Transport Infrastructure Ireland (TII) has also proposed placing a boring tunnel underneath the sports grounds.

Evelyn Conroy, who has children in both schools, has accused TII of overlooking the impact of the construction on the safety and well-being of children.

“The noise, the vibrations, the dust, the dirt, the pollution, all of that will affect our children,” Ms Conroy said at a public consultation meeting in Dublin City University on Monday.

“I’m also concerned about the number of workers on the site. I feel each member of that work team will need to be Garda vetted when they’re right beside schools where kids are playing.”

GAA president John Horan, who has a son in Scoil Mobhí, also attended the consultation meeting, where he voiced concerns around safety.

“You can never control the young lad with a spirit of adventure that’s going to, out of pure curiosity, wander onto that site. Parents will have to monitor the access of their children to school on a constant nature, and that’s not part of a child growing up.”

Mr Horgan said the GAA was “110 per cent behind Na Fianna”, and would support the club during the consultation period.

Six decades

Na Fianna chairman Cormac Ó Donnchú said the current TII plans could destroy more than six decades of hard work by volunteers.

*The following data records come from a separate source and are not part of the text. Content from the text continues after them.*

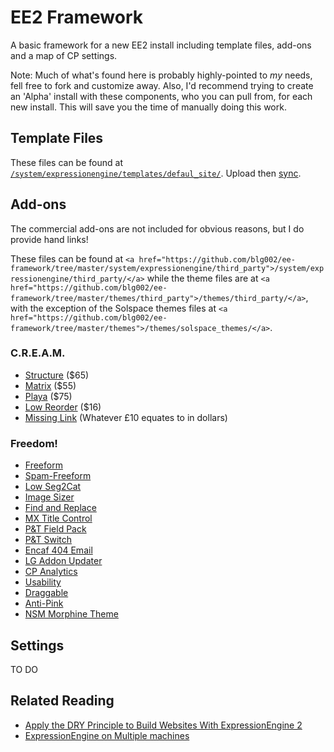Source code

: # EE2 Framework
A basic framework for a new EE2 install including template files, add-ons and a map of CP settings. 

Note: Much of what's found here is probably highly-pointed to *my* needs, fell free to fork and customize away. Also, I'd recommend trying to create an 'Alpha' install with these components, who you can pull from, for each new install. This will save you the time of manually doing this work.

## Template Files
These files can be found at <code><a href="https://github.com/blg002/ee-framework/tree/master/system/expressionengine/templates/default_site">/system/expressionengine/templates/defaul_site/</a></code>. Upload then [sync](http://expressionengine.com/user_guide/cp/design/templates/synchronize_templates.html).

## Add-ons
The commercial add-ons are not included for obvious reasons, but I do provide hand links!

These files can be found at `<a href="https://github.com/blg002/ee-framework/tree/master/system/expressionengine/third_party">/system/expressionengine/third_party/</a>` while the theme files are at `<a href="https://github.com/blg002/ee-framework/tree/master/themes/third_party">/themes/third_party/</a>`, with the exception of the Solspace themes files at `<a href="https://github.com/blg002/ee-framework/tree/master/themes">/themes/solspace_themes/</a>`.

### C.R.E.A.M.
* [Structure](http://devot-ee.com/add-ons/structure) ($65)
* [Matrix](http://devot-ee.com/add-ons/matrix) ($55)
* [Playa](http://devot-ee.com/add-ons/playa) ($75)
* [Low Reorder](http://devot-ee.com/add-ons/low-reorder) ($16)
* [Missing Link](http://devot-ee.com/add-ons/missing-link) (Whatever £10 equates to in dollars)

### Freedom!
* [Freeform](http://devot-ee.com/add-ons/freeform)
* [Spam-Freeform](http://devot-ee.com/add-ons/spam-freeform)
* [Low Seg2Cat](http://devot-ee.com/add-ons/low-seg2cat)
* [Image Sizer](http://devot-ee.com/add-ons/image-sizer)
* [Find and Replace](http://devot-ee.com/add-ons/find-and-replace)
* [MX Title Control](http://devot-ee.com/add-ons/mx-title-control)
* [P&T Field Pack](http://devot-ee.com/add-ons/pt-field-pack)
* [P&T Switch](http://devot-ee.com/add-ons/pt-switch)
* [Encaf 404 Email](http://devot-ee.com/add-ons/encaf-404-email)
* [LG Addon Updater](http://devot-ee.com/add-ons/lg-addon-updater)
* [CP Analytics](http://devot-ee.com/add-ons/cp-analytics)
* [Usability](http://devot-ee.com/add-ons/usability)
* [Draggable](http://devot-ee.com/add-ons/draggable)
* [Anti-Pink](http://devot-ee.com/add-ons/anti-pink)
* [NSM Morphine Theme](http://ee-garage.com/nsm-morphine-cp-theme)

## Settings
TO DO

## Related Reading
* [Apply the DRY Principle to Build Websites With ExpressionEngine 2](http://net.tutsplus.com/tutorials/php/apply-the-dry-principle-to-build-websites-with-expressionengine-2/)
* [ExpressionEngine on Multiple machines](http://www.viget.com/inspire/expressionengine-on-multiple-machines/)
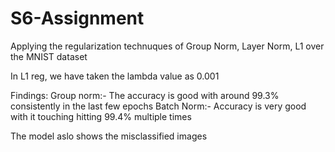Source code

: # S6-Assignment
Applying the regularization technuques of Group Norm, Layer Norm, L1 over the MNIST dataset

In L1 reg, we have taken the lambda value as 0.001

Findings:
Group norm:- The accuracy is good with around 99.3% consistently in the last few epochs
Batch Norm:- Accuracy is very good with it touching hitting 99.4% multiple times

The model aslo shows the misclassified images
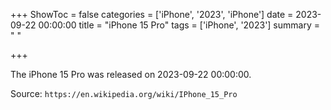 +++
ShowToc = false
categories = ['iPhone', '2023', 'iPhone']
date = 2023-09-22 00:00:00
title = "iPhone 15 Pro"
tags = ['iPhone', '2023']
summary = " "

+++

The iPhone 15 Pro was released on 2023-09-22 00:00:00.

Source: `https://en.wikipedia.org/wiki/IPhone_15_Pro`
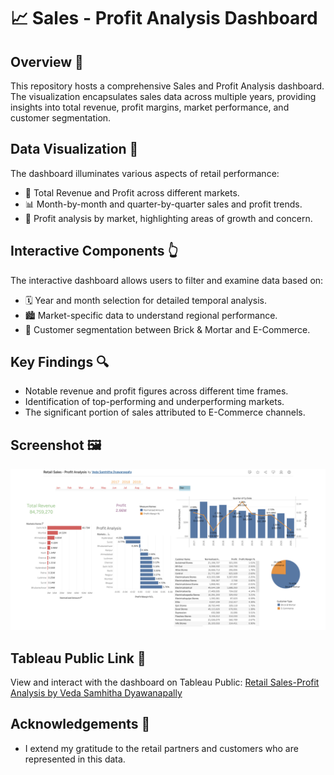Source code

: # 📈 Sales - Profit Analysis Dashboard

## Overview 🌟
This repository hosts a comprehensive Sales and Profit Analysis dashboard. The visualization encapsulates sales data across multiple years, providing insights into total revenue, profit margins, market performance, and customer segmentation.

## Data Visualization 🎨
The dashboard illuminates various aspects of retail performance:
- 🚀 Total Revenue and Profit across different markets.
- 📊 Month-by-month and quarter-by-quarter sales and profit trends.
- 📌 Profit analysis by market, highlighting areas of growth and concern.

## Interactive Components 👆
The interactive dashboard allows users to filter and examine data based on:
- 🗓️ Year and month selection for detailed temporal analysis.
- 🏙️ Market-specific data to understand regional performance.
- 🛒 Customer segmentation between Brick & Mortar and E-Commerce.

## Key Findings 🔍
- Notable revenue and profit figures across different time frames.
- Identification of top-performing and underperforming markets.
- The significant portion of sales attributed to E-Commerce channels.

## Screenshot 🖼️
![Retail Sales-Profit Analysis Dashboard](PL_Screenshot.png)

## Tableau Public Link 🔗
View and interact with the dashboard on Tableau Public:
[Retail Sales-Profit Analysis by Veda Samhitha Dyawanapally](https://public.tableau.com/app/profile/veda.samhitha.dyawanapally/viz/RetailSales-ProfitAnalysis/Dashboard2)

## Acknowledgements 🎉
- I extend my gratitude to the retail partners and customers who are represented in this data.
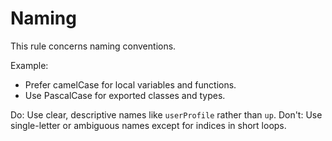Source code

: # Naming

This rule concerns naming conventions.

Example:

- Prefer camelCase for local variables and functions.
- Use PascalCase for exported classes and types.

Do: Use clear, descriptive names like `userProfile` rather than `up`.
Don't: Use single-letter or ambiguous names except for indices in short loops.
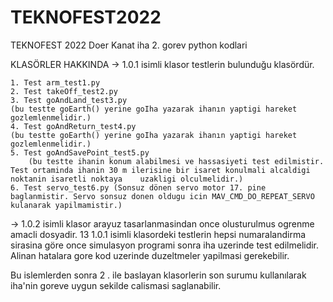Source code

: # TEKNOFEST2022
TEKNOFEST 2022 Doer Kanat iha 2. gorev python kodlari

KLASÖRLER HAKKINDA
-> 1.0.1 isimli klasor testlerin bulunduğu klasördür. 

    1. Test arm_test1.py
    2. Test takeOff_test2.py
    3. Test goAndLand_test3.py
    (bu testte goEarth() yerine goIha yazarak ihanın yaptigi hareket gozlemlenmelidir.)
    4. Test goAndReturn_test4.py 
    (bu testte goEarth() yerine goIha yazarak ihanın yaptigi hareket gozlemlenmelidir.)
    5. Test goAndSavePoint_test5.py   
        (bu testte ihanin konum alabilmesi ve hassasiyeti test edilmistir. Test ortaminda ihanin 30 m ilerisine bir isaret konulmali alcaldigi noktanin isaretli noktaya    uzakligi olculmelidir.)
    6. Test servo_test6.py (Sonsuz dönen servo motor 17. pine baglanmistir. Servo sonsuz donen oldugu icin MAV_CMD_DO_REPEAT_SERVO kulanarak yapilmamistir.)
    
-> 1.0.2 isimli klasor arayuz tasarlanmasindan once olusturulmus ogrenme amacli dosyadir.
    13
1.0.1 isimli klasordeki testlerin hepsi numaralandirma sirasina göre once simulasyon programi sonra iha uzerinde test edilmelidir.
Alinan hatalara gore kod uzerinde duzeltmeler yapilmasi gerekebilir.

Bu islemlerden sonra 2 . ile baslayan klasorlerin son surumu kullanılarak iha'nin goreve uygun sekilde calismasi saglanabilir.
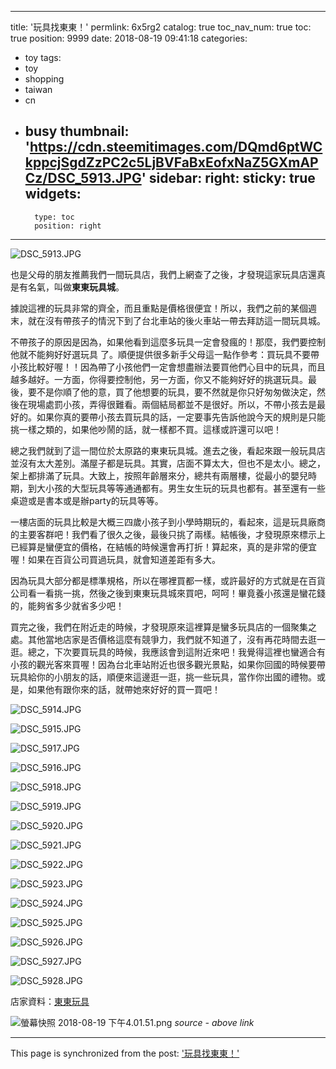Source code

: 
---
title: '玩具找東東！'
permlink: 6x5rg2
catalog: true
toc_nav_num: true
toc: true
position: 9999
date: 2018-08-19 09:41:18
categories:
- toy
tags:
- toy
- shopping
- taiwan
- cn
- busy
thumbnail: 'https://cdn.steemitimages.com/DQmd6ptWCkppcjSgdZzPC2c5LjBVFaBxEofxNaZ5GXmAPCz/DSC_5913.JPG'
sidebar:
    right:
        sticky: true
widgets:
    -
        type: toc
        position: right
---


![DSC_5913.JPG](https://cdn.steemitimages.com/DQmd6ptWCkppcjSgdZzPC2c5LjBVFaBxEofxNaZ5GXmAPCz/DSC_5913.JPG)

也是父母的朋友推薦我們一間玩具店，我們上網查了之後，才發現這家玩具店還真是有名氣，叫做**東東玩具城**。

據說這裡的玩具非常的齊全，而且重點是價格很便宜！所以，我們之前的某個週末，就在沒有帶孩子的情況下到了台北車站的後火車站一帶去拜訪這一間玩具城。

不帶孩子的原因是因為，如果他看到這麼多玩具一定會發瘋的！那麼，我們要控制他就不能夠好好選玩具
了。順便提供很多新手父母這一點作參考：買玩具不要帶小孩比較好喔！！因為帶了小孩他們一定會想盡辦法要買他們心目中的玩具，而且越多越好。一方面，你得要控制他，另一方面，你又不能夠好好的挑選玩具。最後，要不是你順了他的意，買了他想要的玩具，要不然就是你只好匆匆做決定，然後在現場處罰小孩，弄得很難看。兩個結局都並不是很好。所以，不帶小孩去是最好的。如果你真的要帶小孩去買玩具的話，一定要事先告訴他說今天的規則是只能挑一樣之類的，如果他吵鬧的話，就一樣都不買。這樣或許還可以吧！

總之我們就到了這一間位於太原路的東東玩具城。進去之後，看起來跟一般玩具店並沒有太大差別。滿屋子都是玩具。其實，店面不算太大，但也不是太小。總之，架上都排滿了玩具。大致上，按照年齡層來分，總共有兩層樓，從最小的嬰兒時期，到大小孩的大型玩具等等通通都有。男生女生玩的玩具也都有。甚至還有一些桌遊或是書本或是辦party的玩具等等。

一樓店面的玩具比較是大概三四歲小孩子到小學時期玩的，看起來，這是玩具廠商的主要客群吧！我們看了很久之後，最後只挑了兩樣。結帳後，才發現原來標示上已經算是蠻便宜的價格，在結帳的時候還會再打折！算起來，真的是非常的便宜喔！如果在百貨公司買過玩具，就會知道差距有多大。

因為玩具大部分都是標準規格，所以在哪裡買都一樣，或許最好的方式就是在百貨公司看一看挑一挑，然後之後到東東玩具城來買吧，呵呵！畢竟養小孩還是蠻花錢的，能夠省多少就省多少吧！

買完之後，我們在附近走的時候，才發現原來這裡算是蠻多玩具店的一個聚集之處。其他當地店家是否價格這麼有競爭力，我們就不知道了，沒有再花時間去逛一逛。總之，下次要買玩具的時候，我應該會到這附近來吧！我覺得這裡也蠻適合有小孩的觀光客來買喔！因為台北車站附近也很多觀光景點，如果你回國的時候要帶玩具給你的小朋友的話，順便來這邊逛一逛，挑一些玩具，當作你出國的禮物。或是，如果他有跟你來的話，就帶她來好好的買一買吧！

![DSC_5914.JPG](https://cdn.steemitimages.com/DQmbvivBPUSC9g89ipaAZBtQeo2PKusxUzAQSMQLHkeiRXP/DSC_5914.JPG)

![DSC_5915.JPG](https://cdn.steemitimages.com/DQmecvwghEd3dDJmK71eaRXEKuLfZFf2oFaTD18Mu14N5Vk/DSC_5915.JPG)

![DSC_5917.JPG](https://cdn.steemitimages.com/DQmQs3uuCv7saJ786biaS8hVgyBHvSvoLUs7dTbnGKmnjVJ/DSC_5917.JPG)

![DSC_5916.JPG](https://cdn.steemitimages.com/DQmXfRdPeAFZ89Dyt9xzhVWzmSMt9q7iiJkfGU93NVfk1qe/DSC_5916.JPG)

![DSC_5918.JPG](https://cdn.steemitimages.com/DQmb1QbKBWmHoXM5ghyy3nqC7Jz6v5YXEvXSqcHSqEj81vj/DSC_5918.JPG)

![DSC_5919.JPG](https://cdn.steemitimages.com/DQmTaEd13Dj9AmDTT2uYfRVn4n2u3baDzypL6NA6Z2wWLno/DSC_5919.JPG)

![DSC_5920.JPG](https://cdn.steemitimages.com/DQmf6gYXjN2yzCXiqw3kBTJsBdppSkFgptV7ACTLjw3PJWn/DSC_5920.JPG)

![DSC_5921.JPG](https://cdn.steemitimages.com/DQmNebKym6HCRP1JCcF2bVUSN6rgGFrSraBLzM8Dbt12wwh/DSC_5921.JPG)

![DSC_5922.JPG](https://cdn.steemitimages.com/DQmckhpqGKwV7gV3Zsvp5hVGuo24fr9Vkwu44uhTCvZzfS3/DSC_5922.JPG)

![DSC_5923.JPG](https://cdn.steemitimages.com/DQmcxWgySpWXgpnZuQKMWAQoEb4wVRmET1TSo3ZwGZWt4T9/DSC_5923.JPG)

![DSC_5924.JPG](https://cdn.steemitimages.com/DQmP9RbS1tJ2sjYs58EG2XSZdedpkC4Zk6sfdrcBMN4m2a9/DSC_5924.JPG)

![DSC_5925.JPG](https://cdn.steemitimages.com/DQmZfr3WP31zBq4apUQXT88ozTDB5DnUQtFjMzpSt2vkzq6/DSC_5925.JPG)

![DSC_5926.JPG](https://cdn.steemitimages.com/DQmec5PeT4FSDwYiFbZeZxHe1t9U3pm66E39UZzqWCAALtu/DSC_5926.JPG)

![DSC_5927.JPG](https://cdn.steemitimages.com/DQmTJBm4jsbm27ecTSGua7ohmf71KNsaPCUVTyPUaoP58ne/DSC_5927.JPG)

![DSC_5928.JPG](https://cdn.steemitimages.com/DQmQB1bQPjt1m3RRxjQMfBD1WEKkizuEkfYK3zGDKK3idAJ/DSC_5928.JPG)

店家資料：[東東玩具](https://www.ddtoytown.com.tw/)

![螢幕快照 2018-08-19 下午4.01.51.png](https://cdn.steemitimages.com/DQmWgVDJ2DTUg1C2JFAhqaKvod5hwN9UkxTrdfbam9r3S5F/%E8%9E%A2%E5%B9%95%E5%BF%AB%E7%85%A7%202018-08-19%20%E4%B8%8B%E5%8D%884.01.51.png)
*source - above link*

- - -

This page is synchronized from the post: ['玩具找東東！'](https://steemit.com/@deanliu/6x5rg2)
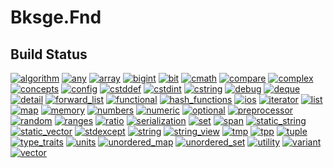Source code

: ﻿# Bksge.Fnd

## Build Status

[![algorithm](https://github.com/myoukaku/bksge/actions/workflows/algorithm.yml/badge.svg)](https://github.com/myoukaku/bksge/actions/workflows/algorithm.yml)
[![any](https://github.com/myoukaku/bksge/actions/workflows/any.yml/badge.svg)](https://github.com/myoukaku/bksge/actions/workflows/any.yml)
[![array](https://github.com/myoukaku/bksge/actions/workflows/array.yml/badge.svg)](https://github.com/myoukaku/bksge/actions/workflows/array.yml)
[![bigint](https://github.com/myoukaku/bksge/actions/workflows/bigint.yml/badge.svg)](https://github.com/myoukaku/bksge/actions/workflows/bigint.yml)
[![bit](https://github.com/myoukaku/bksge/actions/workflows/bit.yml/badge.svg)](https://github.com/myoukaku/bksge/actions/workflows/bit.yml)
[![cmath](https://github.com/myoukaku/bksge/actions/workflows/cmath.yml/badge.svg)](https://github.com/myoukaku/bksge/actions/workflows/cmath.yml)
[![compare](https://github.com/myoukaku/bksge/actions/workflows/compare.yml/badge.svg)](https://github.com/myoukaku/bksge/actions/workflows/compare.yml)
[![complex](https://github.com/myoukaku/bksge/actions/workflows/complex.yml/badge.svg)](https://github.com/myoukaku/bksge/actions/workflows/complex.yml)
[![concepts](https://github.com/myoukaku/bksge/actions/workflows/concepts.yml/badge.svg)](https://github.com/myoukaku/bksge/actions/workflows/concepts.yml)
[![config](https://github.com/myoukaku/bksge/actions/workflows/config.yml/badge.svg)](https://github.com/myoukaku/bksge/actions/workflows/config.yml)
[![cstddef](https://github.com/myoukaku/bksge/actions/workflows/cstddef.yml/badge.svg)](https://github.com/myoukaku/bksge/actions/workflows/cstddef.yml)
[![cstdint](https://github.com/myoukaku/bksge/actions/workflows/cstdint.yml/badge.svg)](https://github.com/myoukaku/bksge/actions/workflows/cstdint.yml)
[![cstring](https://github.com/myoukaku/bksge/actions/workflows/cstring.yml/badge.svg)](https://github.com/myoukaku/bksge/actions/workflows/cstring.yml)
[![debug](https://github.com/myoukaku/bksge/actions/workflows/debug.yml/badge.svg)](https://github.com/myoukaku/bksge/actions/workflows/debug.yml)
[![deque](https://github.com/myoukaku/bksge/actions/workflows/deque.yml/badge.svg)](https://github.com/myoukaku/bksge/actions/workflows/deque.yml)
[![detail](https://github.com/myoukaku/bksge/actions/workflows/detail.yml/badge.svg)](https://github.com/myoukaku/bksge/actions/workflows/detail.yml)
[![forward_list](https://github.com/myoukaku/bksge/actions/workflows/forward_list.yml/badge.svg)](https://github.com/myoukaku/bksge/actions/workflows/forward_list.yml)
[![functional](https://github.com/myoukaku/bksge/actions/workflows/functional.yml/badge.svg)](https://github.com/myoukaku/bksge/actions/workflows/functional.yml)
[![hash_functions](https://github.com/myoukaku/bksge/actions/workflows/hash_functions.yml/badge.svg)](https://github.com/myoukaku/bksge/actions/workflows/hash_functions.yml)
[![ios](https://github.com/myoukaku/bksge/actions/workflows/ios.yml/badge.svg)](https://github.com/myoukaku/bksge/actions/workflows/ios.yml)
[![iterator](https://github.com/myoukaku/bksge/actions/workflows/iterator.yml/badge.svg)](https://github.com/myoukaku/bksge/actions/workflows/iterator.yml)
[![list](https://github.com/myoukaku/bksge/actions/workflows/list.yml/badge.svg)](https://github.com/myoukaku/bksge/actions/workflows/list.yml)
[![map](https://github.com/myoukaku/bksge/actions/workflows/map.yml/badge.svg)](https://github.com/myoukaku/bksge/actions/workflows/map.yml)
[![memory](https://github.com/myoukaku/bksge/actions/workflows/memory.yml/badge.svg)](https://github.com/myoukaku/bksge/actions/workflows/memory.yml)
[![numbers](https://github.com/myoukaku/bksge/actions/workflows/numbers.yml/badge.svg)](https://github.com/myoukaku/bksge/actions/workflows/numbers.yml)
[![numeric](https://github.com/myoukaku/bksge/actions/workflows/numeric.yml/badge.svg)](https://github.com/myoukaku/bksge/actions/workflows/numeric.yml)
[![optional](https://github.com/myoukaku/bksge/actions/workflows/optional.yml/badge.svg)](https://github.com/myoukaku/bksge/actions/workflows/optional.yml)
[![preprocessor](https://github.com/myoukaku/bksge/actions/workflows/preprocessor.yml/badge.svg)](https://github.com/myoukaku/bksge/actions/workflows/preprocessor.yml)
[![random](https://github.com/myoukaku/bksge/actions/workflows/random.yml/badge.svg)](https://github.com/myoukaku/bksge/actions/workflows/random.yml)
[![ranges](https://github.com/myoukaku/bksge/actions/workflows/ranges.yml/badge.svg)](https://github.com/myoukaku/bksge/actions/workflows/ranges.yml)
[![ratio](https://github.com/myoukaku/bksge/actions/workflows/ratio.yml/badge.svg)](https://github.com/myoukaku/bksge/actions/workflows/ratio.yml)
[![serialization](https://github.com/myoukaku/bksge/actions/workflows/serialization.yml/badge.svg)](https://github.com/myoukaku/bksge/actions/workflows/serialization.yml)
[![set](https://github.com/myoukaku/bksge/actions/workflows/set.yml/badge.svg)](https://github.com/myoukaku/bksge/actions/workflows/set.yml)
[![span](https://github.com/myoukaku/bksge/actions/workflows/span.yml/badge.svg)](https://github.com/myoukaku/bksge/actions/workflows/span.yml)
[![static_string](https://github.com/myoukaku/bksge/actions/workflows/static_string.yml/badge.svg)](https://github.com/myoukaku/bksge/actions/workflows/static_string.yml)
[![static_vector](https://github.com/myoukaku/bksge/actions/workflows/static_vector.yml/badge.svg)](https://github.com/myoukaku/bksge/actions/workflows/static_vector.yml)
[![stdexcept](https://github.com/myoukaku/bksge/actions/workflows/stdexcept.yml/badge.svg)](https://github.com/myoukaku/bksge/actions/workflows/stdexcept.yml)
[![string](https://github.com/myoukaku/bksge/actions/workflows/string.yml/badge.svg)](https://github.com/myoukaku/bksge/actions/workflows/string.yml)
[![string_view](https://github.com/myoukaku/bksge/actions/workflows/string_view.yml/badge.svg)](https://github.com/myoukaku/bksge/actions/workflows/string_view.yml)
[![tmp](https://github.com/myoukaku/bksge/actions/workflows/tmp.yml/badge.svg)](https://github.com/myoukaku/bksge/actions/workflows/tmp.yml)
[![tpp](https://github.com/myoukaku/bksge/actions/workflows/tpp.yml/badge.svg)](https://github.com/myoukaku/bksge/actions/workflows/tpp.yml)
[![tuple](https://github.com/myoukaku/bksge/actions/workflows/tuple.yml/badge.svg)](https://github.com/myoukaku/bksge/actions/workflows/tuple.yml)
[![type_traits](https://github.com/myoukaku/bksge/actions/workflows/type_traits.yml/badge.svg)](https://github.com/myoukaku/bksge/actions/workflows/type_traits.yml)
[![units](https://github.com/myoukaku/bksge/actions/workflows/units.yml/badge.svg)](https://github.com/myoukaku/bksge/actions/workflows/units.yml)
[![unordered_map](https://github.com/myoukaku/bksge/actions/workflows/unordered_map.yml/badge.svg)](https://github.com/myoukaku/bksge/actions/workflows/unordered_map.yml)
[![unordered_set](https://github.com/myoukaku/bksge/actions/workflows/unordered_set.yml/badge.svg)](https://github.com/myoukaku/bksge/actions/workflows/unordered_set.yml)
[![utility](https://github.com/myoukaku/bksge/actions/workflows/utility.yml/badge.svg)](https://github.com/myoukaku/bksge/actions/workflows/utility.yml)
[![variant](https://github.com/myoukaku/bksge/actions/workflows/variant.yml/badge.svg)](https://github.com/myoukaku/bksge/actions/workflows/variant.yml)
[![vector](https://github.com/myoukaku/bksge/actions/workflows/vector.yml/badge.svg)](https://github.com/myoukaku/bksge/actions/workflows/vector.yml)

One of the largest GAA clubs in the country, Na Fianna has more than 3,000 members with 169 competitive teams.

“While we’re in shock about the proposal, we fully understand that there’s a need for improvement in our transport infrastructure,” said Mr Ó Donnchú. “But we need to find a balanced way to achieve that that’s not only in the interest of economic drivers and profitability.”

TII director of communications Sean O’Neill said it was determined to “minimise disruption for all”, and was listening to the concerns of the local community. “It is difficult because a lot of people’s lives will be impacted but also benefit from it simultaneously.”

Na Fianna will meet the National Transport Authority on Tuesday to discuss further plans for the proposed line.